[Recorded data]
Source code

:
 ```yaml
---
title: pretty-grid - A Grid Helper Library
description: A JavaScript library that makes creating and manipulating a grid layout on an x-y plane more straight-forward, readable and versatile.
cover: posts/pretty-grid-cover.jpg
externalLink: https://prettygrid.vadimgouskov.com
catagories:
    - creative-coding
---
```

▶ [ABOUT THIS TASK] Write every record above out again exactly as it stands.

▶ [RESPONSE TO THE EXERCISE]
Source code

:
 ```yaml
---
title: pretty-grid - A Grid Helper Library
description: A JavaScript library that makes creating and manipulating a grid layout on an x-y plane more straight-forward, readable and versatile.
cover: posts/pretty-grid-cover.jpg
externalLink: https://prettygrid.vadimgouskov.com
catagories:
    - creative-coding
---
```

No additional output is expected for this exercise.